- VCD cover
- Directed by: P. Chandrakumar
- Based on: Old Testament
- Produced by: R. B. Choudary
- Starring: Vimal Raja Abhilasha
- Cinematography: P. Chandrakumar
- Edited by: K. Rajagopal
- Music by: Jerry Amaldev Usha Khanna
- Production company: Super Film International
- Release date: 10 September 1988;
- Running time: 87 minutes
- Country: India
- Language: Malayalam
- Budget: ₹ 7 lakh
- Box office: ₹ 2.5 crore

= Adipapam =

Adipapam is a 1988 Indian Malayalam-language erotic film directed and filmed by P. Chandrakumar and produced by R. B. Choudary. It is based on the Old Testament and features Vimal Raja and Abhilasha as Adam and Eve, respectively. Upon release, the film grossed ₹2.5 crore against a budget of ₹7.5 lakh. The film was released in Tamil as Muthal Paavam.
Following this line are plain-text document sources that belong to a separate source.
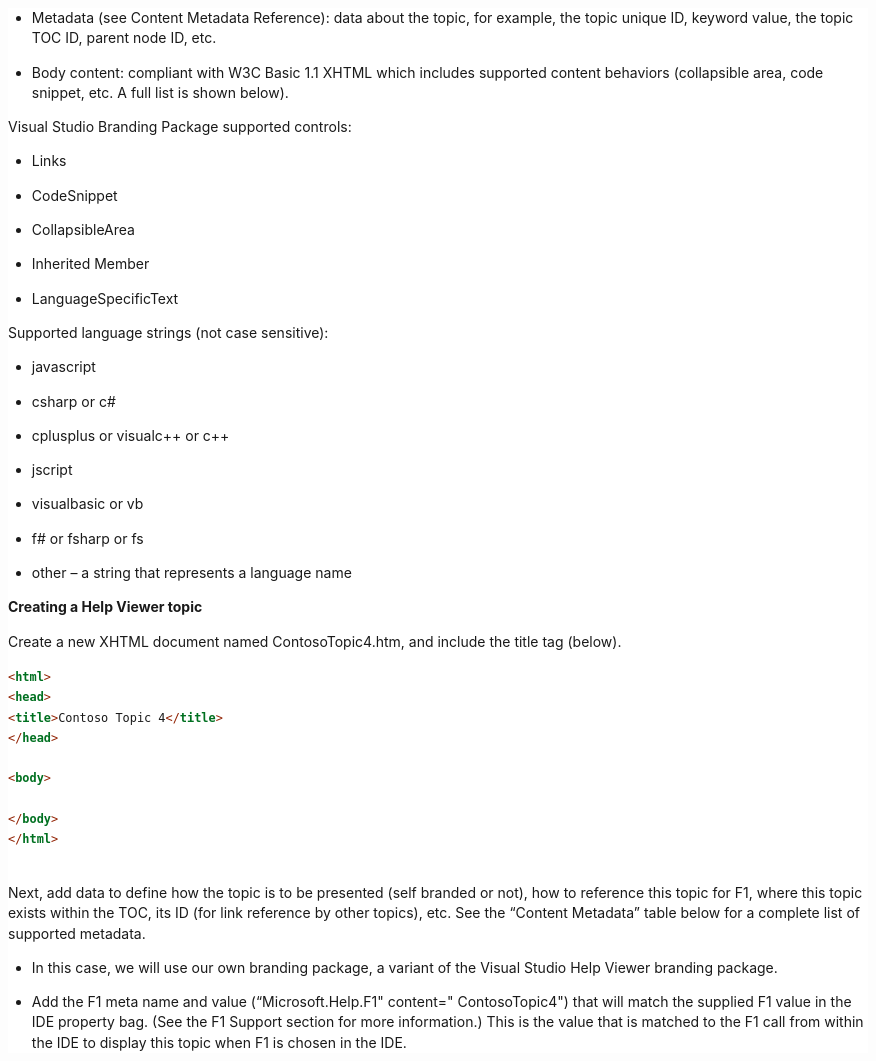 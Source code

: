 -   Metadata (see Content Metadata Reference): data about the topic, for example, the topic unique ID, keyword value, the topic TOC ID, parent node ID, etc.  
  
-   Body content: compliant with W3C Basic 1.1 XHTML which includes supported content behaviors (collapsible area, code snippet, etc. A full list is shown below).  
  
 Visual Studio Branding Package supported controls:  
  
-   Links  
  
-   CodeSnippet  
  
-   CollapsibleArea  
  
-   Inherited Member  
  
-   LanguageSpecificText  
  
 Supported language strings (not case sensitive):  
  
-   javascript  
  
-   csharp or c#  
  
-   cplusplus or visualc++ or c++  
  
-   jscript  
  
-   visualbasic or vb  
  
-   f# or fsharp or fs  
  
-   other – a string that represents a language name  
  
 **Creating a Help Viewer topic**  
  
 Create a new XHTML document named ContosoTopic4.htm, and include the title tag (below).  
  
```html  
<html>  
<head>  
<title>Contoso Topic 4</title>  
</head>  
  
<body>  
  
</body>  
</html>  
  
```  
  
 Next, add data to define how the topic is to be presented (self branded or not), how to reference this topic for F1, where this topic exists within the TOC, its ID (for link reference by other topics), etc.  See the “Content Metadata” table below for a complete list of supported metadata.  
  
-   In this case, we will use our own branding package, a variant of the Visual Studio Help Viewer branding package.  
  
-   Add the F1 meta name and value (“Microsoft.Help.F1" content=" ContosoTopic4") that will match the supplied F1 value in the IDE property bag.  (See the F1 Support section for more information.)   This is the value that is matched to the F1 call from within the IDE to display this topic when F1 is chosen in the IDE.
It is regarded as the first successful Malayalam softcore film with nudity.

== Cast ==
- Vimal Raja as Adam
- Abhilasha as Eve

== Soundtrack ==
The music was composed by Jerry Amaldev and Usha Khanna, with lyrics written by Devadas.

| Song | Singers |
|---|---|
| "Daivathin Srishtiyil" | P Jayachandran |
| "Maanavan Mannil" | K. J. Yesudas |
| "Snehamithallo Bhoovileeshan" | Chorus, Krishnachandran |

== Reception ==
The film, made at a budget of ₹ 750,000, grossed ₹ 25 million. It is regarded as the first successful Malayalam film with softcore nudity. The success of the film inspired a series of similar productions in the next few years. Chandrakumar himself went on to direct eight more adult films and Abhilasha became the most sought B-grade actress.